Логически развивая этот принцип, постструктурализм реконструировал фигуру самого автора. Субъект-автор оказался вытесненным из своего центрального положения по отношению к Объекту-герою и к Объекту-читателю в пространство, в котором нет ни центра, ни определенных рамок, отграничивающих его от обоих этих объектов. С исчезновением центра исчезает и оппозиция «высокое/низкое» в культуре и становятся возможным говорить о том, что наступает эпоха сосуществования всех форм и стилей, «царство китча»2.

Ведущими представителями постмодернизма (и постструктурализма) выступили французские философы и культурологи Жиль Делез (1925—1995) и Феликс Гваттари (1930 — 1992). Основные работы Ж. Делеза — «Ницше и философия» (1962), «Пруст и знаки» (1964), «Различие и повторение» (1968), «Логика смысла» (1969), «Критическая философия Канта» (1983), «Фуко» (1986); совместно с Ф. Гваттари — двухтомник «Капитализм и шизофрения», т. 1 — «Анти-Эдип», т. 2— «Тысяча плоскостей» (1972), «Ризома» (1976), «Тысячи Плато» (1980), «Кафка» (1975). Разновидность постструктурализма, развиваемого в их работах, прежде всего в книге «Капитализм и шизофрения», получила название «шизоанализ».

В работах этих авторов так же, как и в творчестве Ж. Деррида, важное место занимают проблемы пространства, центра и окраин, получает обоснование принцип дешерршпоризации, а также подвергается критическому анализу понятие субъекта. Другими анализируемыми понятиями оказываются бинарные оппозиции метафизики (европейской философии), такие, как «общее — индивидуальное», «трансцендентальное — эмпирическое», «пространство — воспроизводство», «желание — представление», причем члены этих противопоставлений не имеют носителей (субъектов).

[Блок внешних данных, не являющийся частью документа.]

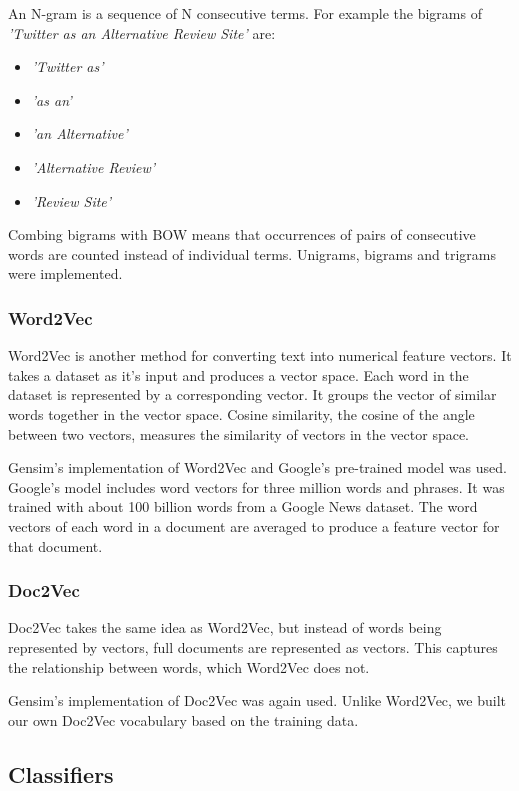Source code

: An N-gram is a sequence of N consecutive terms. For example the bigrams of \emph{'Twitter as an Alternative Review Site'} are:
\begin{itemize}
    \item \emph{'Twitter as'}
    \item \emph{'as an'}
    \item \emph{'an Alternative'}
    \item \emph{'Alternative Review'}
    \item \emph{'Review Site'}
\end{itemize}

Combing bigrams with BOW means that occurrences of pairs of consecutive words are counted instead of individual terms. Unigrams, bigrams and trigrams were implemented.

\subsubsection{Word2Vec}

Word2Vec is another method for converting text into numerical feature vectors. It takes a dataset as it's input and produces a vector space. Each word in the dataset is represented by a corresponding vector. It groups the vector of similar words together in the vector space. Cosine similarity, the cosine of the angle between two vectors, measures the similarity of vectors in the vector space. 

Gensim's implementation of Word2Vec \cite{gensim} and Google's pre-trained model was used. Google's model includes word vectors for three million words and phrases. It was trained with about 100 billion words from a Google News dataset. The word vectors of each word in a document are averaged to produce a feature vector for that document.

\subsubsection*{Doc2Vec}

Doc2Vec takes the same idea as Word2Vec, but instead of words being represented by vectors, full documents are represented as vectors. This captures the relationship between words, which Word2Vec does not.

Gensim's implementation of Doc2Vec was again used. Unlike Word2Vec, we built our own Doc2Vec vocabulary based on the training data.

\subsection*{Classifiers}

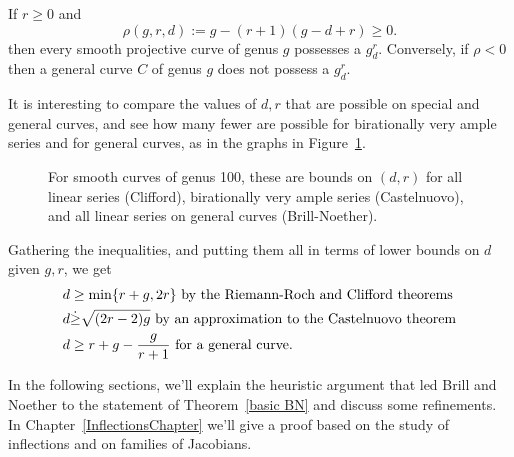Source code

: \begin{theorem}\label{basic BN}
If $r\geq 0$ and
 $$
 \rho(g,r,d) := g - (r+1)(g-d+r) \geq 0.
$$
then every smooth projective curve of genus $g$  possesses a $g^r_d$. Conversely, if $\rho < 0$ then a general curve $C$ of genus $g$ does not possess a $g^r_d$.
\end{theorem}


It is interesting to compare the values of $d,r$ that are possible on special and general curves, and see how many fewer are possible for birationally very ample series and for general curves, as in the graphs in 
Figure~\ref{Clifford-Castelnuovo-BrillNoether comparison}.

\begin{figure}
\begin{center}
\caption{For smooth curves of genus 100, 
these are bounds on $(d,r)$ for all linear series (Clifford), 
birationally very ample series (Castelnuovo), and all linear series
on general curves (Brill-Noether). }
\label{Clifford-Castelnuovo-BrillNoether comparison}
\end{center}
\end{figure}


Gathering the inequalities, and putting them all in terms of lower bounds on $d$ given $g, r$,
we get \goodbreak
\begin{align*}
 d &\geq \min\{r+g, 2r\} \hbox{ by the Riemann-Roch and Clifford theorems}\\
 d &\dot\geq \sqrt{(2r-2)g} \hbox{ by an approximation to the Castelnuovo theorem}\\
 d &\geq r+g-\frac{g}{r+1} \hbox{ for a general curve.}
\end{align*}

In the following sections, we'll explain the heuristic argument that led Brill and Noether to the statement of Theorem~\ref{basic BN} and discuss some refinements.   In Chapter~\ref{InflectionsChapter} we'll give a proof based on the study
of inflections and on families of Jacobians.%

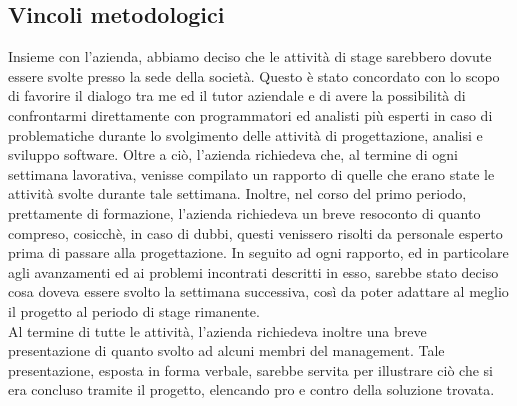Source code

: \subsection{Vincoli metodologici}
Insieme con l'azienda, abbiamo deciso che le attività di stage sarebbero dovute essere svolte presso la sede della società. Questo è stato concordato con lo scopo di favorire il dialogo tra me ed il tutor aziendale e di avere la possibilità di confrontarmi direttamente con programmatori ed analisti più esperti in caso di problematiche durante lo svolgimento delle attività di progettazione, analisi e sviluppo software.
Oltre a ciò, l’azienda richiedeva che, al termine di ogni settimana lavorativa, venisse compilato un rapporto di quelle che erano state le attività svolte durante tale settimana. Inoltre, nel corso del primo periodo, prettamente di formazione, l'azienda richiedeva un breve resoconto di quanto compreso, cosicchè, in caso di dubbi, questi venissero risolti da personale esperto prima di passare alla progettazione.
In seguito ad ogni rapporto, ed in particolare agli avanzamenti ed ai problemi incontrati descritti in esso, sarebbe stato deciso cosa doveva essere svolto la settimana successiva, così da poter adattare al meglio il progetto al periodo di stage rimanente.\\
Al termine di tutte le attività, l'azienda richiedeva inoltre una breve presentazione di quanto svolto ad alcuni membri del management. Tale presentazione, esposta in forma verbale, sarebbe servita per illustrare ciò che si era concluso tramite il progetto, elencando pro e contro della soluzione trovata.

Вся окружающая человека действительность описывается ими в качестве системы «машин». Отдельные части этих «машин» могут соединяться и разъединяться, желая нового сцепления. Делез и Гваттари вводят понятие «желающих машин», или «машин желания», в качестве которых могут выступать и отдельные субъекты, и социальные группы, и общество в целом. Совокупность таких «машин» образует «желающее производство», которое осуществляется на двух уровнях — молекулярном и молярном:

• первый уровень образуется частями «желающих машин»,

• второй уровень формируется индивидами, классами, обществом, государством, а также наукой, искусством и т. д.

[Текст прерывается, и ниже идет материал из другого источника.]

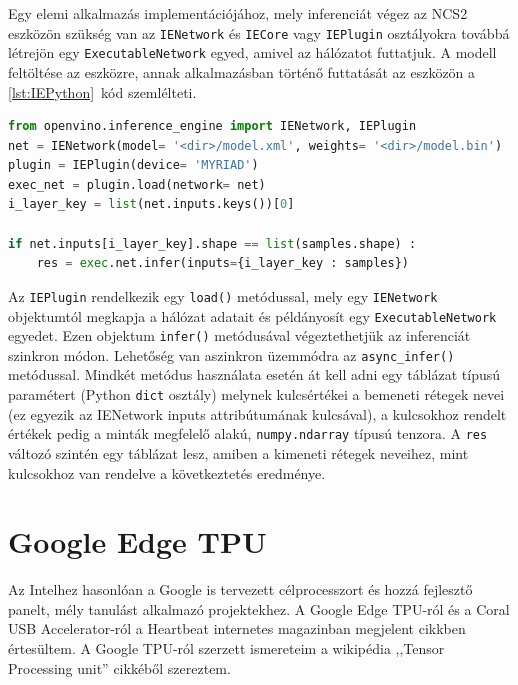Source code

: Egy elemi alkalmazás implementációjához, mely inferenciát végez az NCS2 eszközön szükség van az \verb|IENetwork| és \verb|IECore| vagy \verb|IEPlugin| osztályokra továbbá létrejön egy \verb|ExecutableNetwork| egyed, amivel az hálózatot futtatjuk. %
A modell feltöltése az eszközre, annak alkalmazásban történő futtatását az eszközön a \ref{lst:IEPython}~kód szemlélteti.
\begin{minipage}{\textwidth}
	\begin{lstlisting}[language=Python,caption=Inference Engine használata PYthon-ból ]
from openvino.inference_engine import IENetwork, IEPlugin
net = IENetwork(model= '<dir>/model.xml', weights= '<dir>/model.bin')
plugin = IEPlugin(device= 'MYRIAD')
exec_net = plugin.load(network= net)
i_layer_key = list(net.inputs.keys())[0]

if net.inputs[i_layer_key].shape == list(samples.shape) :
	res = exec.net.infer(inputs={i_layer_key : samples})
	\end{lstlisting}\label{lst:IEPython}
\end{minipage}
Az \verb|IEPlugin| rendelkezik egy \verb|load()| metódussal, mely egy \verb|IENetwork| objektumtól megkapja a hálózat adatait és példányosít egy \verb|ExecutableNetwork| egyedet. Ezen objektum \verb|infer()| metódusával végeztethetjük az inferenciát szinkron módon. Lehetőség van aszinkron üzemmódra az \verb|async_infer()| metódussal. Mindkét metódus használata esetén át kell adni egy táblázat típusú paramétert (Python \verb|dict| osztály) melynek kulcsértékei a bemeneti rétegek nevei (ez egyezik az IENetwork inputs attribútumának kulcsával), a kulcsokhoz rendelt értékek pedig a minták megfelelő alakú, \verb|numpy.ndarray| típusú tenzora. A \verb|res| változó szintén egy táblázat lesz, amiben a kimeneti rétegek neveihez, mint kulcsokhoz van rendelve a következtetés eredménye. 


\section{Google Edge TPU}
Az Intelhez hasonlóan a Google is tervezett célprocesszort és hozzá fejlesztő panelt, mély tanulást alkalmazó projektekhez. A Google Edge TPU-ról és a Coral USB Accelerator-ról a Heartbeat internetes magazinban megjelent cikkben értesültem.\cite{web:GoogleEdge} A Google TPU-ról szerzett ismereteim a wikipédia ,,Tensor Processing unit'' cikkéből szereztem.\cite{wiki:TPU}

Молярный уровень в ряде случаев способен превращаться в орудие подавления желания. Сам человек при таком подходе оказывается всего лишь «желающей машиной», в которой молекулярный и молярный уровни объединяются.

Делез и Гваттари исходят из того, что человеческие желания вписываются в символические структуры. Поэтому всякое желание имеет социальную природу, а «производство желания» оказывается изначально вписанным в «грамматику», которая выступает как символический порядок общественных отношений. Как и в концепции Деррида, этот символический порядок оказывается пронизанным отношениями господства и подчинения, которые выполняют по отношению к желанию репрессивную функцию. «Эдипов комплекс» Фрейда понимается французскими исследователями как результат вписывания желания в символическую структуру («грамматику»). Классическому психоанализу они противопоставляют так называемый «шизоанализ», тесно связанный с шизофренией. Шизофрения (от греч. schizo расщепляю, phreno — ум) означает «расщепление ума».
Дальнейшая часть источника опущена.